Throughout the six episodes, Rhue travels through caves, duels in tournaments, traverses infernal realms, gets caught up in a gang war, survives a demonic outbreak, goes through a lawsuit and performs in a grand stage production.

Along the way, he discovers many new people, such as the arrogant and abusive Strata, the charming and world-weary Traziun, and the lawful and violent Slade. However, his situation and that of many others is about to become quite deadly as a shadow killer begins a murderous spree of destruction along the Way.

All six episodes of the game can be downloaded here.
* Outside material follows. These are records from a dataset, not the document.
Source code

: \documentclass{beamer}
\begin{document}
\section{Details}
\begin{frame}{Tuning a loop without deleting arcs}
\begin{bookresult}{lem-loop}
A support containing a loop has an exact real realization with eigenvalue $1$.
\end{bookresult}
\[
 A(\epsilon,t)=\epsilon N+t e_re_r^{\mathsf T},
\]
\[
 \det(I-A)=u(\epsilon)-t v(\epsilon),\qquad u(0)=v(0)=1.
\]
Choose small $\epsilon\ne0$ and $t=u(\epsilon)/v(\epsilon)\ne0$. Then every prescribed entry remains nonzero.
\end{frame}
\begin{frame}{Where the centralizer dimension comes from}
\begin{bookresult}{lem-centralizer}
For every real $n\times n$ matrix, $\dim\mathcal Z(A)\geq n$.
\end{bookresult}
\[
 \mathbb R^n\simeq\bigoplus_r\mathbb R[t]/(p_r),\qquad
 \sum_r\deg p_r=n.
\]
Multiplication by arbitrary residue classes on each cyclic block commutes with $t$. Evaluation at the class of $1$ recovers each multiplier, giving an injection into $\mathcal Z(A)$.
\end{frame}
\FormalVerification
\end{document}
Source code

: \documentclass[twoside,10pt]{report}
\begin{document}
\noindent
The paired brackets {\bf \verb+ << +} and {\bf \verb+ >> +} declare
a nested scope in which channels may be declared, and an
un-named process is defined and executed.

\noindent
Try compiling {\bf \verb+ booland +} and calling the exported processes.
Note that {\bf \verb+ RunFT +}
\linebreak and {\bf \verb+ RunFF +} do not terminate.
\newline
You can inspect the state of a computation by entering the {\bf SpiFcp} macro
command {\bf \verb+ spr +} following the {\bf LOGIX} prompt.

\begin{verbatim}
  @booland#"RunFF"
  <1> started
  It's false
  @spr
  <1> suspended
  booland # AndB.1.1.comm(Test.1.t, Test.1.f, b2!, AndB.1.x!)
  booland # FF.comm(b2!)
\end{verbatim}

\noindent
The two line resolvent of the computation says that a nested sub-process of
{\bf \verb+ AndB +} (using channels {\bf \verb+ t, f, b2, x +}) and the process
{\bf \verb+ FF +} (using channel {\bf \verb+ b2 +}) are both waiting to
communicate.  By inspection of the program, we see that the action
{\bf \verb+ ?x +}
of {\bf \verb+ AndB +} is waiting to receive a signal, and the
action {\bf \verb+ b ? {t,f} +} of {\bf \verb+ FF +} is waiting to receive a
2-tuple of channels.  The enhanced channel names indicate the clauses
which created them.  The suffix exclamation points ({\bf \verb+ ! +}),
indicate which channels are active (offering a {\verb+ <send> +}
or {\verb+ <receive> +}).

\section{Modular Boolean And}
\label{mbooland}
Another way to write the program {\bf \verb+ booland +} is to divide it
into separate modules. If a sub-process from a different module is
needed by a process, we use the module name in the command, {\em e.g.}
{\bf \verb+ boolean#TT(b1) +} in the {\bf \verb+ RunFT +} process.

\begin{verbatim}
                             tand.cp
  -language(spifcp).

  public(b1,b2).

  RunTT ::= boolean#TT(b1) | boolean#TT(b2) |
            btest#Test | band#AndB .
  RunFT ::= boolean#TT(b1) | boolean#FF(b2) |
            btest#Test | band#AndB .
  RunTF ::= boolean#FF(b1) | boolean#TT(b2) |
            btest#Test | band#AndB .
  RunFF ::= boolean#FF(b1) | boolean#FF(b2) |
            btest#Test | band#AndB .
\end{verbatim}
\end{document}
Tropes used in The Way include:
  • Abusive Parents: Traziun's dad and Slade's mom.
  • Action Girl: Every female who joins your party.
  • Actually Four Mooks: Most enemies.
  • Actual Pacifist: The Paradans will never kill anyone. Some of them refuse to kill even animals.
  • After Combat Recovery: This game doesn't use attrition mechanics. You start each battle with full health and a small amount of MP, which you have to build up in combat.
  • Alas, Poor Villain: Slade.
  • Amulet of Concentrated Awesome: Rhue's Shadow Sword, in a twisted sort of way.
  • An Economy Is You: Averted. Rhue apparently is completely or nearly broke from the start of the game, never gets any more money, never does any shopping and only ever pays for (plot-mandated) things by getting other people to pay for him. Very, very rarely, you can barter goods in specific situations, but overall it's fair to say that Rhue has no impact on The Way's economy whatsoever.
  • An Interior Designer Is You: Borderline. In Episode 6, you can buy a house and fill it with furniture, but it's all placed ahead of time, and it's pretty important for the Lexus ending.
  • Annoying Arrows: Several minigames in Episode 6 employ these.
  • Anti-Hero: Rhue will often do some pretty shocking things. He's either a 4 or a 5 on the scale, depending on your interpretation.
  • Anti-Villain: Slade. The man has a weird sense of justice, but that's simply because his mother influenced him so he would obey her with no question.
  • Anyone Can Die: Averted... until Episode 5. And many come back for Episode 6 anyway.
  • Arbitrary Headcount Limit: Very glaring in Episode 6.
  • Artifact of Doom: Shadow Swords. Rhue has one.
  • Art Shift: Some areas, particularly outdoors, have pre-rendered 3D backgrounds which are rather primitive by today's standards, while others, particularly indoors, use Super Nintendo style tilesets.
  • Asshole Victim: Cade in Episode 4 exists to be nothing but this.
  • Badass Abnormal: Traziun. Also Rhue, in his more "lucid" moments.
  • Badass Boast:

Traziun: A life... for a life... how about that... father...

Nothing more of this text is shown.